By Emma Okonji
Some analysts who spoke at the third Economic Outlook Forum, tagged 2020 Economic Outlook, organised virtually by Nairametrics, have proffered solutions to economic recovery.
They however differed in their projections on the economic recovery pattern of the country, and advised the federal government on how best to addressing the economic challenges.
While some were of the view that the recovery pattern may take the ‘U’ shape, where the recession period is longer and has a less-clearly defined trough, others predicted that recovery pattern would likely take the ‘W’ shape, where the recession is a double-dip recession, which explains that the economy falls into recession, recovers within a short period of growth, then falls back again into recession before finally recovering.
The financial experts who spoke were Partner and Chief Economist, PwC Nigeria, Andrew Nevin; Group Executive, Energy and Infrastructure, FirstBank, Bashirat Odunewu; Head of Research, Coronation Asset Management, Guy Czartoryski; Chief Commercial Officer, Mixta Africa, Rolake Akinkugbe-Filani and Senior Vice President/Head of Financial Advisory, Africa Finance Corporation, Fola Fagbule. Founder of Nairametrics, Ugodre Obi-Chukwu, moderated the session.
Nevin said despite the federal government’s expectation of a 4.69 per cent fiscal deficit to GDP in 2020, he anticipated both oil and non-oil revenue to worsen, and severe constrain of the implementation of fiscal policy targeted at expediting economic recovery.
“Without the COVID-19 shock, about two million Nigerians were expected to fall into poverty by the end of 2020, as population growth surpasses economic growth. With the pandemic, the recession is likely to push an additional five million Nigerians into poverty in 2020, bringing the total newly poor to seven million this year.
“This implies an increase in the total number of poor people in Nigeria, from about 90 million in 2020 to about 96 million in 2022. Having a vulnerable employment and being already poor, are factors that help explain this increase in poverty,” Nevin said.

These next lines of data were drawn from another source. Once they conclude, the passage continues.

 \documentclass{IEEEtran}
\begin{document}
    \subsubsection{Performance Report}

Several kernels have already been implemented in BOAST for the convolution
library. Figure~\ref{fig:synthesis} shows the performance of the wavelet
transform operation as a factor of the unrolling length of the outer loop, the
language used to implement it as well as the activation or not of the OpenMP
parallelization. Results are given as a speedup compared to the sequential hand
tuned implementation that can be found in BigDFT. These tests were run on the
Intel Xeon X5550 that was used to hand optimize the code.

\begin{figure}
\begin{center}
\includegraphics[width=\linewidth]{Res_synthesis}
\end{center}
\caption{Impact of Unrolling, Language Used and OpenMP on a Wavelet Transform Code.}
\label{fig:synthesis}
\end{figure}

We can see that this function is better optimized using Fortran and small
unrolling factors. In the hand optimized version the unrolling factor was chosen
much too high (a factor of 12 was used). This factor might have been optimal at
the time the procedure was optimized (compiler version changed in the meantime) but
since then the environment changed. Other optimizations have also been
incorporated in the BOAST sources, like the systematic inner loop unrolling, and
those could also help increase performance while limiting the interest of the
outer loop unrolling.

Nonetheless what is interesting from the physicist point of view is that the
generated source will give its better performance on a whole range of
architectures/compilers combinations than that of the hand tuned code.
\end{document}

On the way forward, he advised the federal government to unlock its dead capital in a meaningful way, and to also unlock value from government’s assets that are lying idle or under-utilised. The VAT reforms in the Finance Act 2020 should be implemented, and maintaining the increase in VAT rate to 7.5 per cent is key to recovery, he said.
“I am not trying to be an alarmist, but if the country does not take advantage of the period to accept the moment of truth, there will be pressure on the economy. So, I will opt for a U shape recovery” Nevin said.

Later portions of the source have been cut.